I think NV Access should consider working more on the support of NVDA with Word. I used NVDA for four months without any interruption and had to go back to JAWS when the university started simply for this reason. I think they should focus on enhancing the reading experience, particularly on creating reading patterns that indicate where the title of a section is or where a new paragraph begins. Another area I think NV Access should consider is what I call obtaining information from the document. The user should be given the opportunity to obtain information on different parameters of the document, such as the current page, the current line and the overall number of lines of the page you are focused on, the language of the document, word count, and much more I can't think of right now. These enhancements definitely improve user experience and will turn out to attract more users towards NVDA.

2018-11-19 16:17:29

Hi @afrim, most of the information you mention can be gotten by pressing the status line command (NVDA+SHIFT+END).

As for overall support of Word, I agree 100%. I'd love to see something like JAWS' document proof option where it can detect extra spaces and all that. NVDA behavior in the options dialog is sluggish at best, unreliable in worst-cases.

Their philosophy is open-source first and I have a feeling this is why Word hasn't gotten the type of attention FS gives it. They should realize though that this is harming those of us in professional settings.
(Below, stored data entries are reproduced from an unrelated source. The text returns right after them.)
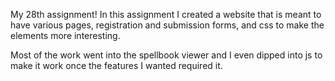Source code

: My 28th assignment! In this assignment I created a website that is meant to have various pages, registration and submission forms, and css to make the elements more interesting.

Most of the work went into the spellbook viewer and I even dipped into js to make it work once the features I wanted required it.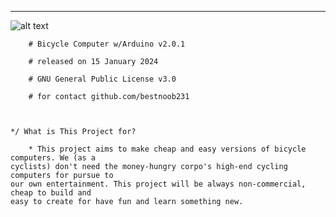   ______________________________________________________________________________________
![alt text](https://github.com/bestnoob231/Bicycle_Computer_wArduino/blob/main/Documentation/bicycle_project.png?raw=true)


		# Bicycle Computer w/Arduino v2.0.1

		# released on 15 January 2024
		
		# GNU General Public License v3.0
		
		# for contact github.com/bestnoob231
		
		
	
	*/ What is This Project for?
	
		* This project aims to make cheap and easy versions of bicycle computers. We (as a
	cyclists) don't need the money-hungry corpo's high-end cycling computers for pursue to
	our own entertainment. This project will be always non-commercial, cheap to build and 
	easy to create for have fun and learn something new.

		
		
		
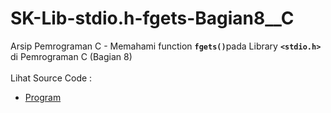 # SK-Lib-stdio.h-fgets-Bagian8__C
Arsip Pemrograman C - Memahami function <code><b>fgets()</b></code>pada Library <code><b>&lt;stdio.h></b></code> di Pemrograman C (Bagian 8)<br><br>
Lihat Source Code : <br>
- <a href="https://github.com/RizkyKhapidsyah/SK-Lib-stdio.h-fgets-Bagian8__C/blob/master/SK-Lib-stdio.h-fgets-Bagian8__C/Source.c">Program</a>
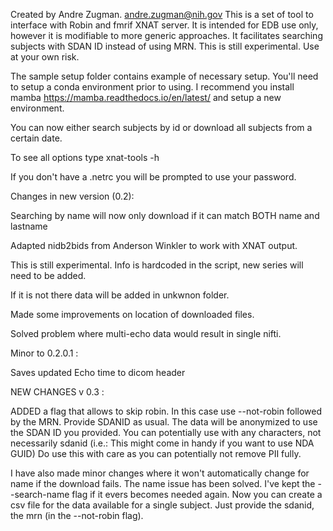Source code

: Created by Andre Zugman. andre.zugman@nih.gov
This is a set of tool to interface with Robin and fmrif XNAT server.
It is intended for EDB use only, however it is modifiable to more generic approaches.
It facilitates searching subjects with SDAN ID instead of using MRN. 
This is still experimental. Use at your own risk.

The sample setup folder contains example of necessary setup. You'll need to setup a conda environment prior to using. I recommend you install mamba https://mamba.readthedocs.io/en/latest/
and setup a new environment.

You can now either search subjects by id or download all subjects from a certain date.

To see all options type xnat-tools -h

If you don't have a .netrc you will be prompted to use your password.

Changes in new version (0.2):

Searching by name will now only download if it can match BOTH name and lastname

Adapted nidb2bids from Anderson Winkler to work with XNAT output.

This is still experimental. Info is hardcoded in the script, new series will need to be added. 

If it is not there data will be added in unkwnon folder.

Made some improvements on location of downloaded files.

Solved problem where multi-echo data would result in single nifti.

Minor to 0.2.0.1 :

Saves updated Echo time to dicom header

NEW CHANGES v 0.3 :

ADDED a flag that allows to skip robin.
In this case use --not-robin followed by the MRN.
Provide SDANID as usual. The data will be anonymized to use the SDAN ID you provided.
You can potentially use with any characters, not necessarily sdanid 
(i.e.: This might come in handy if you want to use NDA GUID)
Do use this with care as you can potentially not remove PII fully.

I have also made minor changes where it won't automatically change for name if the download fails.
The name issue has been solved. I've kept the --search-name flag if it evers becomes needed again.
Now you can create a csv file for the data available for a single subject. 
Just provide the sdanid, the mrn (in the --not-robin flag).


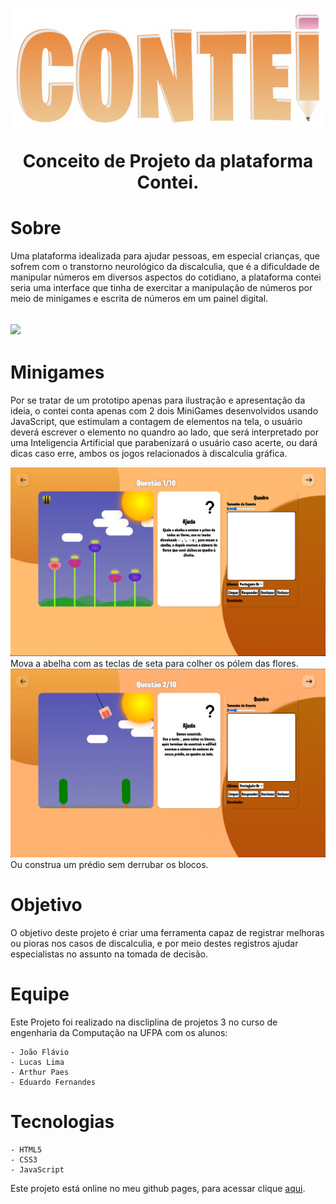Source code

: <h1 align="center">
    <img src="image/ConteiLogo.png"/>
    <p>Conceito de Projeto da plataforma Contei.</p>
</h1>

# Sobre 
 Uma plataforma idealizada para ajudar pessoas, em especial crianças, que sofrem com o transtorno neurológico da discalculia, que é a dificuldade de manipular números em diversos aspectos do cotidiano, a plataforma contei seria uma interface que tinha de exercitar a manipulação de números por meio de minigames e escrita de números em um painel digital.

 <h2>
    <img src="image/contei-intro.gif">
 </h2>

# Minigames

Por se tratar de um prototipo apenas para ilustração e apresentação da ideia, o contei conta apenas com 2 dois MiniGames desenvolvidos usando JavaScript, que estimulam a contagem de elementos na tela, o usuário deverá escrever o elemento no quandro ao lado, que será interpretado por uma Inteligencia Artificial que parabenizará o usuário caso acerte, ou dará dicas caso erre, ambos os jogos relacionados à discalculia gráfica.

<img src="image/mini-tela1.png">
Mova a abelha com as teclas de seta para colher os pólem das flores.

<img src="image/mini-tela3.png">
Ou construa um prédio sem derrubar os blocos.


# Objetivo

O objetivo deste projeto é criar uma ferramenta capaz de registrar melhoras ou pioras nos casos de discalculia, e por meio destes registros ajudar especialistas no assunto na tomada de decisão.

# Equipe 
Este Projeto foi realizado na discliplina de projetos 3 no curso de engenharia da Computação na UFPA com os alunos: 

    - João Flávio
    - Lucas Lima
    - Arthur Paes
    - Eduardo Fernandes

# Tecnologias
    - HTML5
    - CSS3
    - JavaScript


<p>Este projeto está online no meu github pages, para acessar clique <a href="https://imFernandes23.github.io/Contei-concept/html/index.html">aqui</a>.</p>
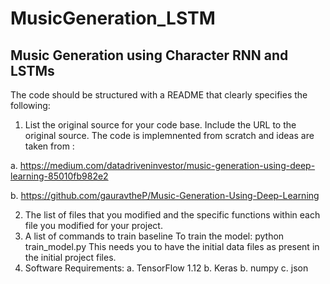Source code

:# MusicGeneration_LSTM
## Music Generation using Character RNN and LSTMs
The code should be structured with a README that clearly specifies the following:

1. List the original source for your code base. Include the URL to the original source.
The code is implemnented from scratch and ideas are taken from :

a. https://medium.com/datadriveninvestor/music-generation-using-deep-learning-85010fb982e2

b. https://github.com/gauravtheP/Music-Generation-Using-Deep-Learning

2. The list of files that you modified and the specific functions within each file you modified for your project.
3. A list of commands to train baseline 
To train the model:
python train_model.py
This needs you to have the initial data files as present in the initial project files. 
4. Software Requirements:
a. TensorFlow 1.12
b. Keras 
b. numpy
c. json
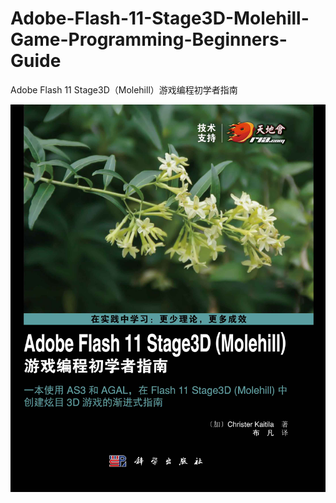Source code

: Adobe-Flash-11-Stage3D-Molehill-Game-Programming-Beginners-Guide
================================================================

Adobe Flash 11 Stage3D（Molehill）游戏编程初学者指南

![](https://github.com/ITpublishing/Adobe-Flash-11-Stage3D-Molehill-Game-Programming-Beginners-Guide/blob/master/Cover.jpg)

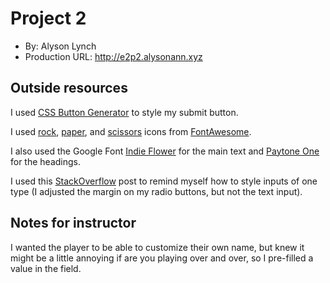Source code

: 
# Project 2
+ By: Alyson Lynch
+ Production URL: <http://e2p2.alysonann.xyz>

## Outside resources

I used [CSS Button Generator](https://www.bestcssbuttongenerator.com) to style my submit button.

I used [rock](https://fontawesome.com/icons/hand-rock?style=solid), [paper](https://fontawesome.com/icons/hand-paper?style=solid), and [scissors](https://fontawesome.com/icons/hand-scissors?style=solid) icons from [FontAwesome](https://fontawesome.com).

I also used the Google Font [Indie Flower](https://fonts.google.com/specimen/Indie+Flower?selection.family=Indie+Flower) for the main text and [Paytone One](https://fonts.google.com/specimen/Paytone+One?selection.family=Paytone+One&query=paytone&preview.text=Project%202&preview.text_type=custom) for the headings.

I used this [StackOverflow](https://stackoverflow.com/questions/18272497/styling-input-radio-with-css/18272642) post to remind myself how to style inputs of one type (I adjusted the margin on my radio buttons, but not the text input).

## Notes for instructor

I wanted the player to be able to customize their own name, but knew it might be a little annoying if are you playing over and over, so I pre-filled a value in the field.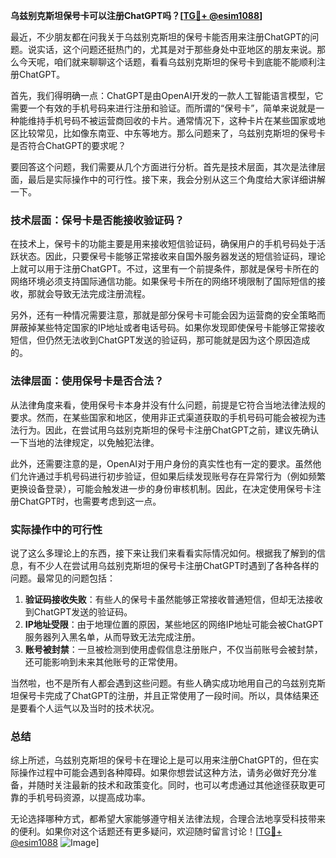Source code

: **乌兹别克斯坦保号卡可以注册ChatGPT吗？[[TG💪+ @esim1088](https://t.me/s/esim1088)]**

最近，不少朋友都在问我关于乌兹别克斯坦的保号卡能否用来注册ChatGPT的问题。说实话，这个问题还挺热门的，尤其是对于那些身处中亚地区的朋友来说。那么今天呢，咱们就来聊聊这个话题，看看乌兹别克斯坦的保号卡到底能不能顺利注册ChatGPT。

首先，我们得明确一点：ChatGPT是由OpenAI开发的一款人工智能语言模型，它需要一个有效的手机号码来进行注册和验证。而所谓的“保号卡”，简单来说就是一种能维持手机号码不被运营商回收的卡片。通常情况下，这种卡片在某些国家或地区比较常见，比如像东南亚、中东等地方。那么问题来了，乌兹别克斯坦的保号卡是否符合ChatGPT的要求呢？

要回答这个问题，我们需要从几个方面进行分析。首先是技术层面，其次是法律层面，最后是实际操作中的可行性。接下来，我会分别从这三个角度给大家详细讲解一下。

### 技术层面：保号卡是否能接收验证码？

在技术上，保号卡的功能主要是用来接收短信验证码，确保用户的手机号码处于活跃状态。因此，只要保号卡能够正常接收来自国外服务器发送的短信验证码，理论上就可以用于注册ChatGPT。不过，这里有一个前提条件，那就是保号卡所在的网络环境必须支持国际通信功能。如果保号卡所在的网络环境限制了国际短信的接收，那就会导致无法完成注册流程。

另外，还有一种情况需要注意，那就是部分保号卡可能会因为运营商的安全策略而屏蔽掉某些特定国家的IP地址或者电话号码。如果你发现即使保号卡能够正常接收短信，但仍然无法收到ChatGPT发送的验证码，那可能就是因为这个原因造成的。

### 法律层面：使用保号卡是否合法？

从法律角度来看，使用保号卡本身并没有什么问题，前提是它符合当地法律法规的要求。然而，在某些国家和地区，使用非正式渠道获取的手机号码可能会被视为违法行为。因此，在尝试用乌兹别克斯坦的保号卡注册ChatGPT之前，建议先确认一下当地的法律规定，以免触犯法律。

此外，还需要注意的是，OpenAI对于用户身份的真实性也有一定的要求。虽然他们允许通过手机号码进行初步验证，但如果后续发现账号存在异常行为（例如频繁更换设备登录），可能会触发进一步的身份审核机制。因此，在决定使用保号卡注册ChatGPT时，也需要考虑到这一点。

### 实际操作中的可行性

说了这么多理论上的东西，接下来让我们来看看实际情况如何。根据我了解到的信息，有不少人在尝试用乌兹别克斯坦的保号卡注册ChatGPT时遇到了各种各样的问题。最常见的问题包括：

1. **验证码接收失败**：有些人的保号卡虽然能够正常接收普通短信，但却无法接收到ChatGPT发送的验证码。
2. **IP地址受限**：由于地理位置的原因，某些地区的网络IP地址可能会被ChatGPT服务器列入黑名单，从而导致无法完成注册。
3. **账号被封禁**：一旦被检测到使用虚假信息注册账户，不仅当前账号会被封禁，还可能影响到未来其他账号的正常使用。

当然啦，也不是所有人都会遇到这些问题。有些人确实成功地用自己的乌兹别克斯坦保号卡完成了ChatGPT的注册，并且正常使用了一段时间。所以，具体结果还是要看个人运气以及当时的技术状况。

### 总结

综上所述，乌兹别克斯坦的保号卡在理论上是可以用来注册ChatGPT的，但在实际操作过程中可能会遇到各种障碍。如果你想尝试这种方法，请务必做好充分准备，并随时关注最新的技术和政策变化。同时，也可以考虑通过其他途径获取更可靠的手机号码资源，以提高成功率。

无论选择哪种方式，都希望大家能够遵守相关法律法规，合理合法地享受科技带来的便利。如果你对这个话题还有更多疑问，欢迎随时留言讨论！[[TG💪+ @esim1088](https://t.me/s/esim1088) ![Image](https://i.postimg.cc/4NQfJmqS/Snipaste-2025-05-13-00-14-12.png)]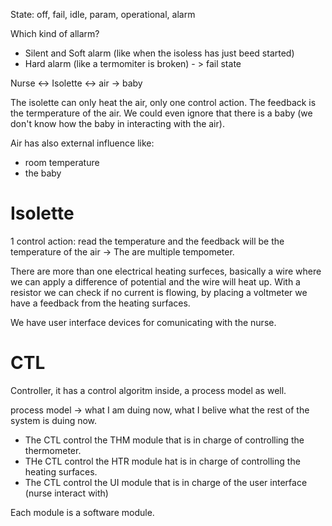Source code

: State: off, fail, idle, param, operational, alarm

Which kind of allarm?
- Silent and Soft alarm (like when the isoless has just beed started)
- Hard alarm (like a termomiter is broken) - > fail state

Nurse <-> Isolette <-> air -> baby

The isolette can only heat the air, only one control action. The feedback is the termperature of the air. We could even ignore that there is a baby (we don't know how the baby in interacting with the air).

Air has also external influence like: 
- room temperature
- the baby


# Isolette

1 control action: read the temperature and the feedback will be the temperature of the air -> The are multiple tempometer.

There are more than one electrical heating surfeces, basically a wire where we can apply a difference of potential and the wire will heat up. With a resistor we can check if no current is flowing, by placing a voltmeter we have a feedback from the heating surfaces.

We have user interface devices for comunicating with the nurse.

# CTL

Controller, it has a control algoritm inside, a process model as well.

process model -> what I am duing now, what I belive what the rest of the system is duing now.

- The CTL control the THM module that is in charge of controlling the thermometer.
- THe CTL control the HTR module hat is in charge of controlling the heating surfaces.
- The CTL control the UI module that is in charge of the user interface (nurse interact with)

Each module is a software module.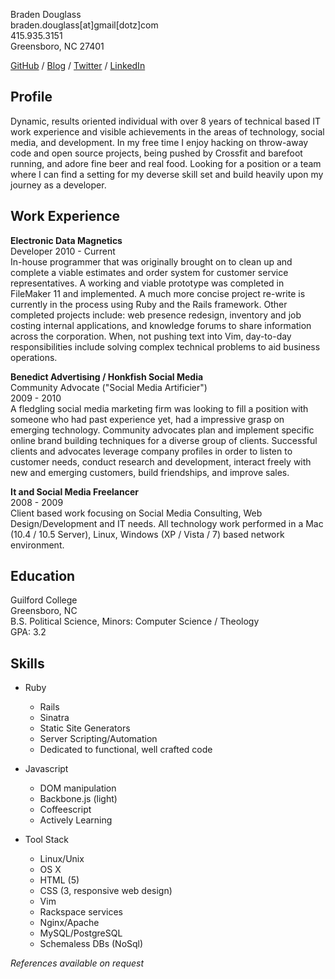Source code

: Braden Douglass  
braden.douglass[at]gmail[dotz]com  
415.935.3151  
Greensboro, NC 27401

[GitHub](http://github.com/bradendouglass) / 
[Blog](http://cloudbacon.com) / 
[Twitter](http://twitter.com/braidn) / 
[LinkedIn](http://linkedin.com/in/bradendouglass)

Profile
----------------

Dynamic, results oriented individual with over 8 years of technical based IT work experience and visible achievements in the areas of technology, social media, and development. In my free time I enjoy hacking on throw-away code and open source projects, being pushed by Crossfit and barefoot running, and adore fine beer and real food. Looking for a position or a team where I can find a setting for my deverse skill set and build heavily upon my journey as a developer.

Work Experience
---------------
__Electronic Data Magnetics__   
Developer
2010 - Current  
In-house programmer that was originally brought on to clean up and
complete a viable estimates and order system for customer service
representatives. A working and viable prototype was completed in
FileMaker 11 and implemented. A much more concise project re-write is
currently in the process using Ruby and the Rails framework. Other
completed projects include: web presence redesign, inventory and job
costing internal applications, and knowledge forums
to share information across the corporation. When, not pushing text
into Vim, day-to-day responsibilities include solving complex technical problems to aid business operations.


__Benedict Advertising / Honkfish Social Media__  
Community Advocate ("Social Media Artificier")  
2009 - 2010  
A fledgling social media marketing firm was looking to fill a position with someone who had past experience yet, had a impressive grasp on emerging technology.  Community advocates  plan and implement specific online brand building techniques for a diverse group of clients.  Successful clients and advocates leverage company profiles in order to listen to customer needs, conduct research and development, interact freely with new and emerging customers, build friendships, and improve sales.

__It and Social Media Freelancer__  
2008 - 2009  
Client based work focusing on Social Media Consulting, Web Design/Development and IT needs. All technology work performed in a Mac (10.4 / 10.5 Server), Linux, Windows (XP / Vista / 7) based network environment.

Education
---------------  
Guilford College  
Greensboro, NC  
B.S. Political Science, Minors: Computer Science / Theology  
GPA: 3.2  

Skills
----------------

* Ruby
  * Rails
  * Sinatra
  * Static Site Generators
  * Server Scripting/Automation
  * Dedicated to functional, well crafted code

* Javascript
  * DOM manipulation
  * Backbone.js (light)
  * Coffeescript
  * Actively Learning

* Tool Stack
  * Linux/Unix
  * OS X
  * HTML (5)
  * CSS (3, responsive web design)
  * Vim
  * Rackspace services
  * Nginx/Apache
  * MySQL/PostgreSQL
  * Schemaless DBs (NoSql)

_References available on request_  
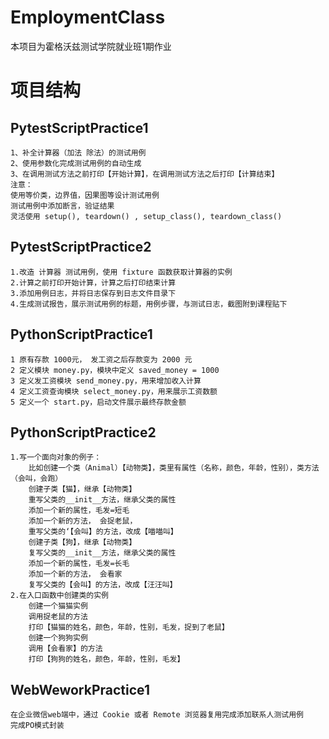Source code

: # EmploymentClass
本项目为霍格沃兹测试学院就业班1期作业
# 项目结构
## PytestScriptPractice1
    1、补全计算器（加法 除法）的测试用例
    2、使用参数化完成测试用例的自动生成
    3、在调用测试方法之前打印【开始计算】，在调用测试方法之后打印【计算结束】
    注意：
    使用等价类，边界值，因果图等设计测试用例
    测试用例中添加断言，验证结果
    灵活使用 setup(), teardown() , setup_class(), teardown_class()
## PytestScriptPractice2
    1.改造 计算器 测试用例，使用 fixture 函数获取计算器的实例
    2.计算之前打印开始计算，计算之后打印结束计算
    3.添加用例日志，并将日志保存到日志文件目录下
    4.生成测试报告，展示测试用例的标题，用例步骤，与测试日志，截图附到课程贴下
## PythonScriptPractice1
    1 原有存款 1000元， 发工资之后存款变为 2000 元
    2 定义模块 money.py，模块中定义 saved_money = 1000
    3 定义发工资模块 send_money.py，用来增加收入计算
    4 定义工资查询模块 select_money.py，用来展示工资数额
    5 定义一个 start.py，启动文件展示最终存款金额
## PythonScriptPractice2
    1.写一个面向对象的例子：
        比如创建一个类（Animal）【动物类】，类里有属性（名称，颜色，年龄，性别），类方法（会叫，会跑）
        创建子类【猫】，继承【动物类】
        重写父类的__init__方法，继承父类的属性
        添加一个新的属性，毛发=短毛
        添加一个新的方法， 会捉老鼠，
        重写父类的‘【会叫】的方法，改成【喵喵叫】
        创建子类【狗】，继承【动物类】
        复写父类的__init__方法，继承父类的属性
        添加一个新的属性，毛发=长毛
        添加一个新的方法， 会看家
        复写父类的【会叫】的方法，改成【汪汪叫】
    2.在入口函数中创建类的实例
        创建一个猫猫实例
        调用捉老鼠的方法
        打印【猫猫的姓名，颜色，年龄，性别，毛发，捉到了老鼠】
        创建一个狗狗实例
        调用【会看家】的方法
        打印【狗狗的姓名，颜色，年龄，性别，毛发】
## WebWeworkPractice1
    在企业微信web端中，通过 Cookie 或者 Remote 浏览器复用完成添加联系人测试用例
    完成PO模式封装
I'm glad you had the option to switch to JAWS for these types of enterprise-level applications. I've always maintained that when it comes to business-grade software, JAWS far, far out-performs NVDA and it's why now with their home license I'm considering switching.

2018-11-19 21:24:28

@Munawar, thanks so much for the tip, I will check it out.

2018-11-22 22:41:09

please let me know if it works.
I have the same problem with long documents.
I am reading legal congress reports and they tend to be 40 pages.
I also have this when moving from paragraph to paragraph and the length of the actual paragraph is about half a page.
It just started one week ago.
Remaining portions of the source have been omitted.